# 命名实体标注(Named Entity Recognition, NER)

In [1]:
# 载入相关套件
from transformers import pipeline

In [5]:
# 载入模型
nlp = pipeline("ner")

In [10]:
# 测试资料
sequence = "Hugging Face Inc. is a company based in New York City. " \
           "Its headquarters are in DUMBO, therefore very" \
           "close to the Manhattan Bridge."

# 推测答案
import pandas as pd
df = pd.DataFrame(nlp(sequence))
df

Unnamed: 0,word,score,entity,index,start,end
0,Hu,0.999511,I-ORG,1,0,2
1,##gging,0.989597,I-ORG,2,2,7
2,Face,0.99797,I-ORG,3,8,12
3,Inc,0.999376,I-ORG,4,13,16
4,New,0.999341,I-LOC,11,40,43
5,York,0.999193,I-LOC,12,44,48
6,City,0.999341,I-LOC,13,49,53
7,D,0.986336,I-LOC,19,79,80
8,##UM,0.939624,I-LOC,20,80,82
9,##BO,0.912139,I-LOC,21,82,84


## 结合Tokenizer

In [11]:
# 载入相关套件
from transformers import TFAutoModelForTokenClassification, AutoTokenizer
import tensorflow as tf

# 结合分词器(Tokenizer)
model_name = "dbmdz/bert-large-cased-finetuned-conll03-english"
model = TFAutoModelForTokenClassification.from_pretrained(model_name)
tokenizer = AutoTokenizer.from_pretrained("bert-base-cased")

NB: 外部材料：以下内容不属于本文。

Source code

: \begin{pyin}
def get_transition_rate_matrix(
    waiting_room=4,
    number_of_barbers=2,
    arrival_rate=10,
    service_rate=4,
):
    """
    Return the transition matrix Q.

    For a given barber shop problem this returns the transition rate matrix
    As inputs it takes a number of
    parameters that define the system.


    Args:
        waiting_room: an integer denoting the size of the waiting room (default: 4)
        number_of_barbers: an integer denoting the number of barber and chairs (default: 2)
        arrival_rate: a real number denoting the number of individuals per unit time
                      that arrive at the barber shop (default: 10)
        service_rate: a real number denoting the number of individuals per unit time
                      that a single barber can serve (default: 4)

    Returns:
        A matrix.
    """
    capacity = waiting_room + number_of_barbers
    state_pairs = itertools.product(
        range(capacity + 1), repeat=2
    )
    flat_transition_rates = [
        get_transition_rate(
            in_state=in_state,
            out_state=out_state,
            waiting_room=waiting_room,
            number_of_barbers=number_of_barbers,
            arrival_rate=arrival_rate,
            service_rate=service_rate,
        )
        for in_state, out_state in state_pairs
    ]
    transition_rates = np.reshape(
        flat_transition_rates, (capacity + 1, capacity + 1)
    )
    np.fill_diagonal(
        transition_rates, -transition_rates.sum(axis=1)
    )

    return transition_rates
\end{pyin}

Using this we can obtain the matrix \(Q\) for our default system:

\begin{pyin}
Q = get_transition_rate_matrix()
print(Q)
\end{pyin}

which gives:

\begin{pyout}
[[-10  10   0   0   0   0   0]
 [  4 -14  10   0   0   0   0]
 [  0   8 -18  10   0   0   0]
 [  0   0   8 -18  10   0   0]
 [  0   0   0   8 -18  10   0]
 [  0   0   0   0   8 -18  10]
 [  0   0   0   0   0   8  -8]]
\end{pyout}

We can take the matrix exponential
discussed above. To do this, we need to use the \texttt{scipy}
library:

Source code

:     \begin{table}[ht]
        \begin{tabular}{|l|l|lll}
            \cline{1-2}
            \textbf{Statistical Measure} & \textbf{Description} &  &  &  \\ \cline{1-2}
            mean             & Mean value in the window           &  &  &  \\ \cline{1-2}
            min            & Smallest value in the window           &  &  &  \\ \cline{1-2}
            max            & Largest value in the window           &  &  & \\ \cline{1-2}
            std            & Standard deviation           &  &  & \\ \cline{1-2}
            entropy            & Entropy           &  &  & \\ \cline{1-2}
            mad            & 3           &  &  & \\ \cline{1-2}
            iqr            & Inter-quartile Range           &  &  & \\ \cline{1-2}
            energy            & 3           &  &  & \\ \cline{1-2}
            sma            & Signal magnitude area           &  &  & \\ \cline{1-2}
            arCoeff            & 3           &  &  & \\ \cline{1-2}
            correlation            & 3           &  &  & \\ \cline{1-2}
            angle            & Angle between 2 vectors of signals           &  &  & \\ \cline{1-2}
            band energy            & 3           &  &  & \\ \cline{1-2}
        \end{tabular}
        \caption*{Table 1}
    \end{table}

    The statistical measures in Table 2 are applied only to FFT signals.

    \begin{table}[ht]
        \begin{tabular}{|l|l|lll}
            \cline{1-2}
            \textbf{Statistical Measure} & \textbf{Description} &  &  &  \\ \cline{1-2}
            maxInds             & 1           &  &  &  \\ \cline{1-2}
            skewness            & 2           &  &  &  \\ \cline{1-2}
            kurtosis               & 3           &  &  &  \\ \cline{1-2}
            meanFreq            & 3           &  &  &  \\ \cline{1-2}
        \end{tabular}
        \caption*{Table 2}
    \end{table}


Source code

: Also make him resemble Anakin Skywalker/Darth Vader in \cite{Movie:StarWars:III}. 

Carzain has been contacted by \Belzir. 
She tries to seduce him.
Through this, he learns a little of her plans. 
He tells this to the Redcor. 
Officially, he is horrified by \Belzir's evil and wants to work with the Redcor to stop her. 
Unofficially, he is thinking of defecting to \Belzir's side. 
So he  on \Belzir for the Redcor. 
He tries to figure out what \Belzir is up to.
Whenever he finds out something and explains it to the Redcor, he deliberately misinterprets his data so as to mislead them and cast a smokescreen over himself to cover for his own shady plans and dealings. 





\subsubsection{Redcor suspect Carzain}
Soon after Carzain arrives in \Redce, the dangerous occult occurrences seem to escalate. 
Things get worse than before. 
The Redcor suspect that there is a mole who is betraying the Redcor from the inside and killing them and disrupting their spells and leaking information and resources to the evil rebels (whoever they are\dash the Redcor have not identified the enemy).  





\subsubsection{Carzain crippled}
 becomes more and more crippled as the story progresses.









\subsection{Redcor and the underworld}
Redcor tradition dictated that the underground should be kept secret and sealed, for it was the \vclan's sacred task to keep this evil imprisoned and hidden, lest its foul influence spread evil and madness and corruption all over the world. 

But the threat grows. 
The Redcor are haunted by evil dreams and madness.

Downloading:   0%|          | 0.00/1.33G [00:00<?, ?B/s]

Some layers from the model checkpoint at dbmdz/bert-large-cased-finetuned-conll03-english were not used when initializing TFBertForTokenClassification: ['dropout_147']
- This IS expected if you are initializing TFBertForTokenClassification from the checkpoint of a model trained on another task or with another architecture (e.g. initializing a BertForSequenceClassification model from a BertForPreTraining model).
- This IS NOT expected if you are initializing TFBertForTokenClassification from the checkpoint of a model that you expect to be exactly identical (initializing a BertForSequenceClassification model from a BertForSequenceClassification model).
All the layers of TFBertForTokenClassification were initialized from the model checkpoint at dbmdz/bert-large-cased-finetuned-conll03-english.
If your task is similar to the task the model of the checkpoint was trained on, you can already use TFBertForTokenClassification for predictions without further training.


Downloading:   0%|          | 0.00/570 [00:00<?, ?B/s]

Downloading:   0%|          | 0.00/213k [00:00<?, ?B/s]

Downloading:   0%|          | 0.00/436k [00:00<?, ?B/s]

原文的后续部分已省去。